◆ **YOUR INSTRUCTIONS**:
Each entry should be returned exactly as written, with no pictures carried over.
*** Opening RECORD EXTRACTS ***
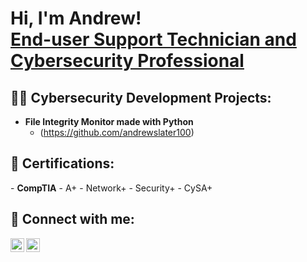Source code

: <h1>Hi, I'm Andrew! <br/><a href="https://github.com/andrewslater100">End-user Support Technician and </a><a href="https://www.linkedin.com/in/andrew-s-8a4894218">Cybersecurity Professional</a></h1>

<h2>👨‍💻 Cybersecurity Development Projects:</h2>

- <b>File Integrity Monitor made with Python</b>
  - (https://github.com/andrewslater100)

 <h2>📜 Certifications:</h2>
- <b>CompTIA</b>
  - A+
  - Network+
  - Security+
  - CySA+

<h2> 🤳 Connect with me:</h2>

[<img align="left" alt="AndrewSlater | Mastadon" width="22px" src="https://cdn.jsdelivr.net/npm/simple-icons@v3/icons/mastodon.svg" />][mastadon]
[<img align="left" alt="AndrewSlater | LinkedIn" width="22px" src="https://cdn.jsdelivr.net/npm/simple-icons@v3/icons/linkedin.svg" />][linkedin]

[mastadon]: https://mastadon.com/
[linkedin]: https://www.linkedin.com/in/andrew-s-8a4894218

<!--**andrewslater100/andrewslater100** is a ✨ _special_ ✨ repository because its `README.md` (this file) appears on your GitHub profile.

Here are some ideas to get you started:

- 🔭 I’m currently working on ...
- 🌱 I’m currently learning ...
- 🤔 I’m looking for help with ...
- 📫 How to reach me: ...
- ⚡ Fun fact: ...
-->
*** Closing RECORD EXTRACTS ***
◆ **ANSWER BOX**:
Source code

: <h1>Hi, I'm Andrew! <br/><a href="https://github.com/andrewslater100">End-user Support Technician and </a><a href="https://www.linkedin.com/in/andrew-s-8a4894218">Cybersecurity Professional</a></h1>

<h2>👨‍💻 Cybersecurity Development Projects:</h2>

- <b>File Integrity Monitor made with Python</b>
  - (https://github.com/andrewslater100)

 <h2>📜 Certifications:</h2>
- <b>CompTIA</b>
  - A+
  - Network+
  - Security+
  - CySA+

<h2> 🤳 Connect with me:</h2>

[<img align="left" alt="AndrewSlater | Mastadon" width="22px" src="https://cdn.jsdelivr.net/npm/simple-icons@v3/icons/mastodon.svg" />][mastadon]
[<img align="left" alt="AndrewSlater | LinkedIn" width="22px" src="https://cdn.jsdelivr.net/npm/simple-icons@v3/icons/linkedin.svg" />][linkedin]

[mastadon]: https://mastadon.com/
[linkedin]: https://www.linkedin.com/in/andrew-s-8a4894218

<!--**andrewslater100/andrewslater100** is a ✨ _special_ ✨ repository because its `README.md` (this file) appears on your GitHub profile.

Here are some ideas to get you started:

- 🔭 I’m currently working on ...
- 🌱 I’m currently learning ...
- 🤔 I’m looking for help with ...
- 📫 How to reach me: ...
- ⚡ Fun fact: ...
-->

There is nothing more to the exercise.